Le débat sur le marché obligataire américain a pris une nouvelle tournure publique entre le secrétaire au Trésor Scott Bessent et le milliardaire Stanley Druckenmiller. Lors de la réunion des ministres des Finances du G20, lundi, à Asheville, en Caroline du Nord, Bessent a défendu la récente intervention de l’administration Trump sur le marché obligataire et affirmé que les bons du Trésor américains avaient été le marché le plus performant depuis l’entrée en fonction du président.

Bessent a indiqué que, tandis que les rendements obligataires grimpaient dans le monde, ils restaient globalement stables aux États-Unis. Cela dit, les rendements des bons du Trésor américain ont tout de même légèrement progressé après l’arrivée de Trump au pouvoir, sous l’effet notamment des pressions liées aux droits de douane et d’une inflation persistante.

À quelle décision Druckenmiller s’est-il opposé ?

Stanley Druckenmiller a qualifié, dans une tribune publiée le 24 août par le Wall Street Journal, de faute la décision du Trésor de plus que doubler le volume des rachats de dette publique. L’investisseur a soutenu que les outils de liquidité ne résoudraient pas les grands débats sur les finances publiques, mais ne feraient que les repousser. Druckenmiller a ensuite précisé que l’article en question avait été préparé avec l’aide d’outils d’intelligence artificielle.

Que montrent la réaction des marchés et les chiffres ?

Cette prise de parole est intervenue alors que les rendements obligataires atteignaient leurs plus hauts niveaux depuis des années. Après la décision de l’administration, les rendements ont reculé rapidement, mais cette baisse n’a pas duré et les marchés ont enregistré une nouvelle hausse le lendemain.

  • Bessent avait déclaré en août à CNBC que le programme de rachats accéléré pourrait dépasser les 4 milliards de dollars annoncés.
  • La critique de Druckenmiller repose sur l’idée que ce type de mesure peut améliorer la liquidité du marché, sans pour autant régler le débat de long terme sur l’équilibre des comptes publics.

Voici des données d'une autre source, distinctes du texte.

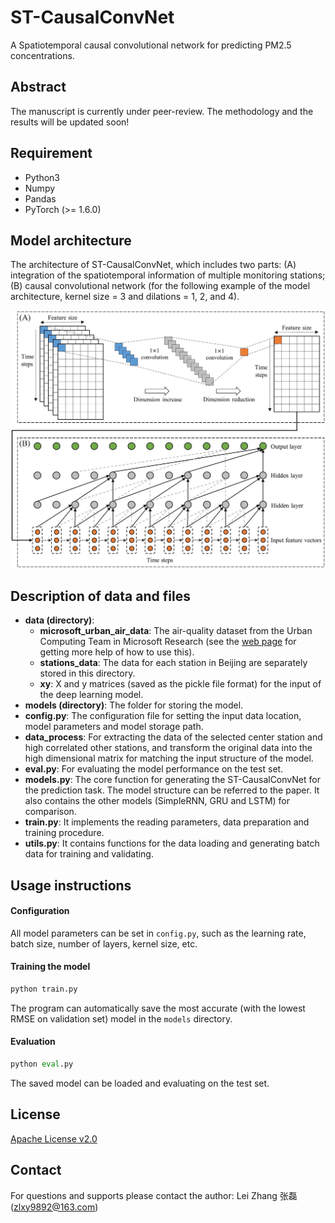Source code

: # ST-CausalConvNet
A Spatiotemporal causal convolutional network for predicting PM2.5 concentrations.

## Abstract

The manuscript is currently under peer-review. The methodology and the results will be updated soon!

## Requirement

- Python3
- Numpy
- Pandas
- PyTorch (>= 1.6.0)

## Model architecture

The architecture of ST-CausalConvNet, which includes two parts: (A) integration of the spatiotemporal information of multiple monitoring stations; (B) causal convolutional network (for the following example of the model architecture, kernel size = 3 and dilations = 1, 2, and 4).

![Model structure](./ST-CausalConvNet_Architecture.jpg)

## Description of data and files

- **data (directory)**:
  - **microsoft_urban_air_data**: The air-quality dataset from the Urban Computing Team in Microsoft Research (see the [web page](http://research.microsoft.com/en-us/projects/urbanair) for getting more help of how to use this).
  - **stations_data**: The data for each station in Beijing are separately stored in this directory.
  - **xy**: X and y matrices (saved as the pickle file format) for the input of the deep learning model.
- **models (directory)**: The folder for storing the model.
- **config.py**: The configuration file for setting the input data location, model parameters and model storage path.
- **data_process**: For extracting the data of the selected center station and high correlated other stations, and transform the original data into the high dimensional matrix for matching the input structure of the model.
- **eval.py**: For evaluating the model performance on the test set.
- **models.py**: The core function for generating the ST-CausalConvNet for the prediction task. The model structure can be referred to the paper. It also contains the other models (SimpleRNN, GRU and LSTM) for comparison.
- **train.py**: It implements the reading parameters, data preparation and training procedure.
- **utils.py**: It contains functions for the data loading and generating batch data for training and validating.

## Usage instructions

#### Configuration

All model parameters can be set in `config.py`, such as the learning rate, batch size, number of layers, kernel size, etc.

#### Training the model

```python
python train.py
```

The program can automatically save the most accurate (with the lowest RMSE on validation set) model in the `models` directory.

#### Evaluation

```python
python eval.py
```

The saved model can be loaded and evaluating on the test set.

## License

[Apache License v2.0](./LICENSE)

## Contact

For questions and supports please contact the author: Lei Zhang 张磊 (zlxy9892@163.com)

Quel message ce désaccord envoie-t-il au marché ?

Bessent a indiqué avoir parlé à Druckenmiller après la publication de la tribune critique, ajoutant que l’échange s’était bien passé. Il a toutefois laissé entendre que l’investisseur chevronné change souvent d’avis et n’aime pas perdre, suggérant que Druckenmiller avait peut-être perdu de l’argent le jour de l’envoi de l’article.

Le secrétaire au Trésor a également souligné que leur rôle était de pousser le marché à s’appuyer sur les fondamentaux, et que la politique ne devait pas être dictée par les marchés. Cette sortie laisse penser que la tension entre l’effet à court terme des rachats de dette américaine et le débat sur la soutenabilité de la dette à long terme va se poursuivre.